*Work to complete*. Check each line of the material for the string "List", and copy the lines that have it.

*Given entries*.
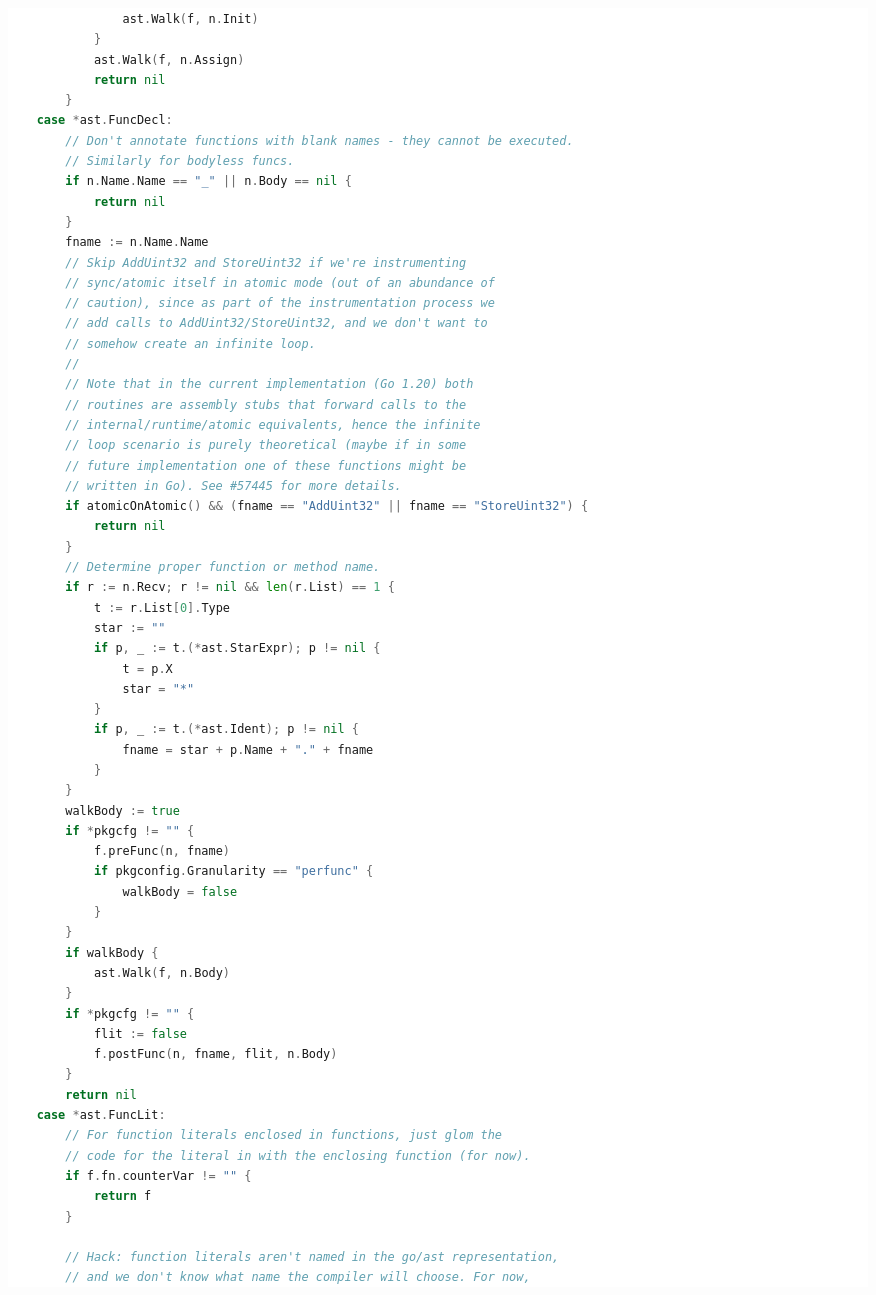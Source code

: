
 ```go
				ast.Walk(f, n.Init)
			}
			ast.Walk(f, n.Assign)
			return nil
		}
	case *ast.FuncDecl:
		// Don't annotate functions with blank names - they cannot be executed.
		// Similarly for bodyless funcs.
		if n.Name.Name == "_" || n.Body == nil {
			return nil
		}
		fname := n.Name.Name
		// Skip AddUint32 and StoreUint32 if we're instrumenting
		// sync/atomic itself in atomic mode (out of an abundance of
		// caution), since as part of the instrumentation process we
		// add calls to AddUint32/StoreUint32, and we don't want to
		// somehow create an infinite loop.
		//
		// Note that in the current implementation (Go 1.20) both
		// routines are assembly stubs that forward calls to the
		// internal/runtime/atomic equivalents, hence the infinite
		// loop scenario is purely theoretical (maybe if in some
		// future implementation one of these functions might be
		// written in Go). See #57445 for more details.
		if atomicOnAtomic() && (fname == "AddUint32" || fname == "StoreUint32") {
			return nil
		}
		// Determine proper function or method name.
		if r := n.Recv; r != nil && len(r.List) == 1 {
			t := r.List[0].Type
			star := ""
			if p, _ := t.(*ast.StarExpr); p != nil {
				t = p.X
				star = "*"
			}
			if p, _ := t.(*ast.Ident); p != nil {
				fname = star + p.Name + "." + fname
			}
		}
		walkBody := true
		if *pkgcfg != "" {
			f.preFunc(n, fname)
			if pkgconfig.Granularity == "perfunc" {
				walkBody = false
			}
		}
		if walkBody {
			ast.Walk(f, n.Body)
		}
		if *pkgcfg != "" {
			flit := false
			f.postFunc(n, fname, flit, n.Body)
		}
		return nil
	case *ast.FuncLit:
		// For function literals enclosed in functions, just glom the
		// code for the literal in with the enclosing function (for now).
		if f.fn.counterVar != "" {
			return f
		}

		// Hack: function literals aren't named in the go/ast representation,
		// and we don't know what name the compiler will choose. For now,
```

*Task result*.
		if r := n.Recv; r != nil && len(r.List) == 1 {
			t := r.List[0].Type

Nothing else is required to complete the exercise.